David Nye is a prolific historian of technology and American culture best known for his Electrifying America: Social Meanings of a New Technology. In the present set of essays, all of which have been published before, but typically not in places easily accessible to an American audience, he turns his considerable powers to how technology is used to structure social narratives and conjure public spaces. Along the way, he grapples with the broader problem of the fidelity of any historical reconstruction or narrative.

Nye splits his essays into three groups: the social construction of spaces (Niagara Falls, for example), the construction of competing historical narratives (about energy, for example), and the construction of narratives in spaces (such as expositions). Alternatively, there are really two rather different types of essay here: historical vignettes, and literary criticism very much in the tradition of what used to be called “American studies.” The most pervasive theme in the [End Page 991] essays, one that runs through not quite all of them, is the role of electricity, especially the various forms of electric lighting, from arc lights to incandescent lighting to flood lights to neon to IMAX theaters, in construing spaces and tinting the narratives told in them. Nye uses the cultural development of lighting as a powerful metaphor for what he sees as the increasing substitution of artificial (and largely risk and hardship-free) “experiences” or “action” in consumer culture for the real and authentic—and of formulaic soap opera history, “docu-dramas,” for real historical engagement.

Nye uses this theme of artificial experience to try to gain insight into the broader problem of the limitations and artificiality of all narrative, even that integrated with photography (as in Wright Morris’s The Home Place) or material objects, as in museums or expositions. In the sections on historical narrative that crop up in the various essays, Nye tries to find a middle path between overt claims to positivist objectivity and full-house, unrepentant relativism. He makes some odd missteps. For example, while nodding approvingly in the direction of the likes of Jaques Derrida and Hayden White, Nye still wants to claim that historians “can establish a bedrock of facts that set limits to what is true and what is false. Matters of chronology, measurement, kinship, and census- taking may be open to debate, but usually they can be established (p. 8).” Well, not very easily.
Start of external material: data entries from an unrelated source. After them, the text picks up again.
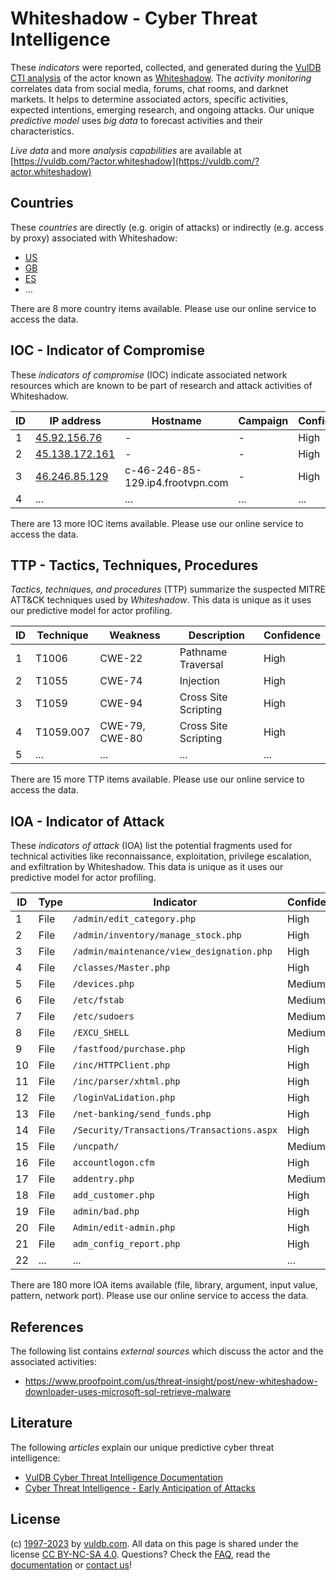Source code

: # Whiteshadow - Cyber Threat Intelligence

These _indicators_ were reported, collected, and generated during the [VulDB CTI analysis](https://vuldb.com/?kb.cti) of the actor known as [Whiteshadow](https://vuldb.com/?actor.whiteshadow). The _activity monitoring_ correlates data from social media, forums, chat rooms, and darknet markets. It helps to determine associated actors, specific activities, expected intentions, emerging research, and ongoing attacks. Our unique _predictive model_ uses _big data_ to forecast activities and their characteristics.

_Live data_ and more _analysis capabilities_ are available at [https://vuldb.com/?actor.whiteshadow](https://vuldb.com/?actor.whiteshadow)

## Countries

These _countries_ are directly (e.g. origin of attacks) or indirectly (e.g. access by proxy) associated with Whiteshadow:

* [US](https://vuldb.com/?country.us)
* [GB](https://vuldb.com/?country.gb)
* [ES](https://vuldb.com/?country.es)
* ...

There are 8 more country items available. Please use our online service to access the data.

## IOC - Indicator of Compromise

These _indicators of compromise_ (IOC) indicate associated network resources which are known to be part of research and attack activities of Whiteshadow.

ID | IP address | Hostname | Campaign | Confidence
-- | ---------- | -------- | -------- | ----------
1 | [45.92.156.76](https://vuldb.com/?ip.45.92.156.76) | - | - | High
2 | [45.138.172.161](https://vuldb.com/?ip.45.138.172.161) | - | - | High
3 | [46.246.85.129](https://vuldb.com/?ip.46.246.85.129) | c-46-246-85-129.ip4.frootvpn.com | - | High
4 | ... | ... | ... | ...

There are 13 more IOC items available. Please use our online service to access the data.

## TTP - Tactics, Techniques, Procedures

_Tactics, techniques, and procedures_ (TTP) summarize the suspected MITRE ATT&CK techniques used by _Whiteshadow_. This data is unique as it uses our predictive model for actor profiling.

ID | Technique | Weakness | Description | Confidence
-- | --------- | -------- | ----------- | ----------
1 | T1006 | CWE-22 | Pathname Traversal | High
2 | T1055 | CWE-74 | Injection | High
3 | T1059 | CWE-94 | Cross Site Scripting | High
4 | T1059.007 | CWE-79, CWE-80 | Cross Site Scripting | High
5 | ... | ... | ... | ...

There are 15 more TTP items available. Please use our online service to access the data.

## IOA - Indicator of Attack

These _indicators of attack_ (IOA) list the potential fragments used for technical activities like reconnaissance, exploitation, privilege escalation, and exfiltration by Whiteshadow. This data is unique as it uses our predictive model for actor profiling.

ID | Type | Indicator | Confidence
-- | ---- | --------- | ----------
1 | File | `/admin/edit_category.php` | High
2 | File | `/admin/inventory/manage_stock.php` | High
3 | File | `/admin/maintenance/view_designation.php` | High
4 | File | `/classes/Master.php` | High
5 | File | `/devices.php` | Medium
6 | File | `/etc/fstab` | Medium
7 | File | `/etc/sudoers` | Medium
8 | File | `/EXCU_SHELL` | Medium
9 | File | `/fastfood/purchase.php` | High
10 | File | `/inc/HTTPClient.php` | High
11 | File | `/inc/parser/xhtml.php` | High
12 | File | `/loginVaLidation.php` | High
13 | File | `/net-banking/send_funds.php` | High
14 | File | `/Security/Transactions/Transactions.aspx` | High
15 | File | `/uncpath/` | Medium
16 | File | `accountlogon.cfm` | High
17 | File | `addentry.php` | Medium
18 | File | `add_customer.php` | High
19 | File | `admin/bad.php` | High
20 | File | `Admin/edit-admin.php` | High
21 | File | `adm_config_report.php` | High
22 | ... | ... | ...

There are 180 more IOA items available (file, library, argument, input value, pattern, network port). Please use our online service to access the data.

## References

The following list contains _external sources_ which discuss the actor and the associated activities:

* https://www.proofpoint.com/us/threat-insight/post/new-whiteshadow-downloader-uses-microsoft-sql-retrieve-malware

## Literature

The following _articles_ explain our unique predictive cyber threat intelligence:

* [VulDB Cyber Threat Intelligence Documentation](https://vuldb.com/?kb.cti)
* [Cyber Threat Intelligence - Early Anticipation of Attacks](https://www.scip.ch/en/?labs.20201022)

## License

(c) [1997-2023](https://vuldb.com/?kb.changelog) by [vuldb.com](https://vuldb.com/?kb.about). All data on this page is shared under the license [CC BY-NC-SA 4.0](https://creativecommons.org/licenses/by-nc-sa/4.0/). Questions? Check the [FAQ](https://vuldb.com/?kb.faq), read the [documentation](https://vuldb.com/?kb) or [contact us](https://vuldb.com/?contact)!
Few people would take the “who said/did what to whom when and where” of official White House chronologies uncritically for any administration since maybe James Buchanan’s. Moreover, if social constructivist accounts of science and technology have demonstrated anything, it is just how problematic and praxis-based all forms of “measurement” are. And of course, “census-taking” is not just controvertible, it’s also litigable. Nye hasn’t solved this problem He makes some other problematic choices as well: I for one would have preferred that he engage Walter Prescott Webb on technology in the American West, rather than the straw-man he makes of Frederick Jackson Turner (Chapter 2).

These difficulties are minor, however, and do little to detract from the volume as a whole. It is on balance a highly original, wide-ranging, provocative, and elegantly written exploration of unexpected cultural dimensions of technology and history.